Problem> Type out the entries again, keeping every word unchanged.

Task data>
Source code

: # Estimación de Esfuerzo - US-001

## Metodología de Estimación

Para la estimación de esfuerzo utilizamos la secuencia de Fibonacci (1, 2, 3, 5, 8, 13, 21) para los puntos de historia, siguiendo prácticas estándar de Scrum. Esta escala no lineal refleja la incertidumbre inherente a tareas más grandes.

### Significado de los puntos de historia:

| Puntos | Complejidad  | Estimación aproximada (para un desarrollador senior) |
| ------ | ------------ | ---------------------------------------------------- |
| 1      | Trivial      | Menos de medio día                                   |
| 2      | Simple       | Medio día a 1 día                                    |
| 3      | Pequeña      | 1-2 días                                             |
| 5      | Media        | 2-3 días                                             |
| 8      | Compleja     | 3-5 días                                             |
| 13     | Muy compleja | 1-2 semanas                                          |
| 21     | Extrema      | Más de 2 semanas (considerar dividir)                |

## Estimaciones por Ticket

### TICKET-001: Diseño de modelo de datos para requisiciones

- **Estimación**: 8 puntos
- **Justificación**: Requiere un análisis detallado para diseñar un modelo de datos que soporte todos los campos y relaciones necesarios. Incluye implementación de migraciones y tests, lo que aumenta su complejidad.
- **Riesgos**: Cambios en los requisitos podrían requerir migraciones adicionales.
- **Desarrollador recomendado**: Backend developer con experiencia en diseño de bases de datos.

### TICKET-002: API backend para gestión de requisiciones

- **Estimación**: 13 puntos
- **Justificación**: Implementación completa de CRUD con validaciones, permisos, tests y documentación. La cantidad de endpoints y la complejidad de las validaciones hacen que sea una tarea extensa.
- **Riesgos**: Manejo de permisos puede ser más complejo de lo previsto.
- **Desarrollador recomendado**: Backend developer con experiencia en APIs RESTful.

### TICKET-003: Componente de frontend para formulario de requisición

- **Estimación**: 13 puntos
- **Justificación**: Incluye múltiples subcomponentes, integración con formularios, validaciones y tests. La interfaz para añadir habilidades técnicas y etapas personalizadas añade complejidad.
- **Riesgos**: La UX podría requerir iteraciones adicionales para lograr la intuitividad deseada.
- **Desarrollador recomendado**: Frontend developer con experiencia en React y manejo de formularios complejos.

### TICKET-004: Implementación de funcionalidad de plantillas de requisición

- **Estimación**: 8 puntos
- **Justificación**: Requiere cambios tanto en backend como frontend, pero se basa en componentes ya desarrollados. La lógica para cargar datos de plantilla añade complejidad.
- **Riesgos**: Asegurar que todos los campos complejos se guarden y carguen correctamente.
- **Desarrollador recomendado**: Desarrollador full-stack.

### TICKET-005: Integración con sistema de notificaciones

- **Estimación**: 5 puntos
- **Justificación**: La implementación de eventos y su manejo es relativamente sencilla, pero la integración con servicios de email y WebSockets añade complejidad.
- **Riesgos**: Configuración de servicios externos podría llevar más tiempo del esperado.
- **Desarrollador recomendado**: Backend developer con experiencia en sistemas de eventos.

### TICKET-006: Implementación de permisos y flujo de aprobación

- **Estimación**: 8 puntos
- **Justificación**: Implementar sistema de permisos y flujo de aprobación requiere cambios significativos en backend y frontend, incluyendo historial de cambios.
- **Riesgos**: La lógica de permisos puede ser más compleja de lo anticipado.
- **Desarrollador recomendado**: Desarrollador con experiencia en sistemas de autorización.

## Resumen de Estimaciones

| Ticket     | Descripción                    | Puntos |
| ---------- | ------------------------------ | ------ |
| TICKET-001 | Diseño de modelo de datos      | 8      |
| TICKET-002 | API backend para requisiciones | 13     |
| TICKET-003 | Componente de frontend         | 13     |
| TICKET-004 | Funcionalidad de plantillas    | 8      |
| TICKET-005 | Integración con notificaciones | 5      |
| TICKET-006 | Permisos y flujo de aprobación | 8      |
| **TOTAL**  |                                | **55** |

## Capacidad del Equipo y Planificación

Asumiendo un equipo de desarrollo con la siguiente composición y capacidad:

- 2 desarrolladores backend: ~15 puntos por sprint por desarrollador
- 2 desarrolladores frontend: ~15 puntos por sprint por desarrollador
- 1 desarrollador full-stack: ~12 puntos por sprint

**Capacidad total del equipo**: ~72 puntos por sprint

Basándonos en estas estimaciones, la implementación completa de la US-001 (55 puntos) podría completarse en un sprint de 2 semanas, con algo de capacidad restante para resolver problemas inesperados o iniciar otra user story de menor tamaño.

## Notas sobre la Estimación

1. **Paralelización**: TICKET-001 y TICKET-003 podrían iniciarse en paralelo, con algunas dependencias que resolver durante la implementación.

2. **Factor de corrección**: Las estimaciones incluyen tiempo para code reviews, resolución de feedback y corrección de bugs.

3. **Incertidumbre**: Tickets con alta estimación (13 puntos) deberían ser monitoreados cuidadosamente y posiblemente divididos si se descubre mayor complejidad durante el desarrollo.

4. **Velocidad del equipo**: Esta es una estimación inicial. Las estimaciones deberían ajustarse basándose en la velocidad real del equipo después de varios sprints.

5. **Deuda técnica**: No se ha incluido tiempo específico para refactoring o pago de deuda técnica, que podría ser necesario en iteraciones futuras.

Solution for this problem>
Source code

: # Estimación de Esfuerzo - US-001

## Metodología de Estimación

Para la estimación de esfuerzo utilizamos la secuencia de Fibonacci (1, 2, 3, 5, 8, 13, 21) para los puntos de historia, siguiendo prácticas estándar de Scrum. Esta escala no lineal refleja la incertidumbre inherente a tareas más grandes.

### Significado de los puntos de historia:

| Puntos | Complejidad  | Estimación aproximada (para un desarrollador senior) |
| ------ | ------------ | ---------------------------------------------------- |
| 1      | Trivial      | Menos de medio día                                   |
| 2      | Simple       | Medio día a 1 día                                    |
| 3      | Pequeña      | 1-2 días                                             |
| 5      | Media        | 2-3 días                                             |
| 8      | Compleja     | 3-5 días                                             |
| 13     | Muy compleja | 1-2 semanas                                          |
| 21     | Extrema      | Más de 2 semanas (considerar dividir)                |

## Estimaciones por Ticket

### TICKET-001: Diseño de modelo de datos para requisiciones

- **Estimación**: 8 puntos
- **Justificación**: Requiere un análisis detallado para diseñar un modelo de datos que soporte todos los campos y relaciones necesarios. Incluye implementación de migraciones y tests, lo que aumenta su complejidad.
- **Riesgos**: Cambios en los requisitos podrían requerir migraciones adicionales.
- **Desarrollador recomendado**: Backend developer con experiencia en diseño de bases de datos.

### TICKET-002: API backend para gestión de requisiciones

- **Estimación**: 13 puntos
- **Justificación**: Implementación completa de CRUD con validaciones, permisos, tests y documentación. La cantidad de endpoints y la complejidad de las validaciones hacen que sea una tarea extensa.
- **Riesgos**: Manejo de permisos puede ser más complejo de lo previsto.
- **Desarrollador recomendado**: Backend developer con experiencia en APIs RESTful.

### TICKET-003: Componente de frontend para formulario de requisición

- **Estimación**: 13 puntos
- **Justificación**: Incluye múltiples subcomponentes, integración con formularios, validaciones y tests. La interfaz para añadir habilidades técnicas y etapas personalizadas añade complejidad.
- **Riesgos**: La UX podría requerir iteraciones adicionales para lograr la intuitividad deseada.
- **Desarrollador recomendado**: Frontend developer con experiencia en React y manejo de formularios complejos.

### TICKET-004: Implementación de funcionalidad de plantillas de requisición

- **Estimación**: 8 puntos
- **Justificación**: Requiere cambios tanto en backend como frontend, pero se basa en componentes ya desarrollados. La lógica para cargar datos de plantilla añade complejidad.
- **Riesgos**: Asegurar que todos los campos complejos se guarden y carguen correctamente.
- **Desarrollador recomendado**: Desarrollador full-stack.

### TICKET-005: Integración con sistema de notificaciones

- **Estimación**: 5 puntos
- **Justificación**: La implementación de eventos y su manejo es relativamente sencilla, pero la integración con servicios de email y WebSockets añade complejidad.
- **Riesgos**: Configuración de servicios externos podría llevar más tiempo del esperado.
- **Desarrollador recomendado**: Backend developer con experiencia en sistemas de eventos.

### TICKET-006: Implementación de permisos y flujo de aprobación

- **Estimación**: 8 puntos
- **Justificación**: Implementar sistema de permisos y flujo de aprobación requiere cambios significativos en backend y frontend, incluyendo historial de cambios.
- **Riesgos**: La lógica de permisos puede ser más compleja de lo anticipado.
- **Desarrollador recomendado**: Desarrollador con experiencia en sistemas de autorización.

## Resumen de Estimaciones

| Ticket     | Descripción                    | Puntos |
| ---------- | ------------------------------ | ------ |
| TICKET-001 | Diseño de modelo de datos      | 8      |
| TICKET-002 | API backend para requisiciones | 13     |
| TICKET-003 | Componente de frontend         | 13     |
| TICKET-004 | Funcionalidad de plantillas    | 8      |
| TICKET-005 | Integración con notificaciones | 5      |
| TICKET-006 | Permisos y flujo de aprobación | 8      |
| **TOTAL**  |                                | **55** |

## Capacidad del Equipo y Planificación

Asumiendo un equipo de desarrollo con la siguiente composición y capacidad:

- 2 desarrolladores backend: ~15 puntos por sprint por desarrollador
- 2 desarrolladores frontend: ~15 puntos por sprint por desarrollador
- 1 desarrollador full-stack: ~12 puntos por sprint

**Capacidad total del equipo**: ~72 puntos por sprint

Basándonos en estas estimaciones, la implementación completa de la US-001 (55 puntos) podría completarse en un sprint de 2 semanas, con algo de capacidad restante para resolver problemas inesperados o iniciar otra user story de menor tamaño.

## Notas sobre la Estimación

1. **Paralelización**: TICKET-001 y TICKET-003 podrían iniciarse en paralelo, con algunas dependencias que resolver durante la implementación.

2. **Factor de corrección**: Las estimaciones incluyen tiempo para code reviews, resolución de feedback y corrección de bugs.

3. **Incertidumbre**: Tickets con alta estimación (13 puntos) deberían ser monitoreados cuidadosamente y posiblemente divididos si se descubre mayor complejidad durante el desarrollo.

4. **Velocidad del equipo**: Esta es una estimación inicial. Las estimaciones deberían ajustarse basándose en la velocidad real del equipo después de varios sprints.

5. **Deuda técnica**: No se ha incluido tiempo específico para refactoring o pago de deuda técnica, que podría ser necesario en iteraciones futuras.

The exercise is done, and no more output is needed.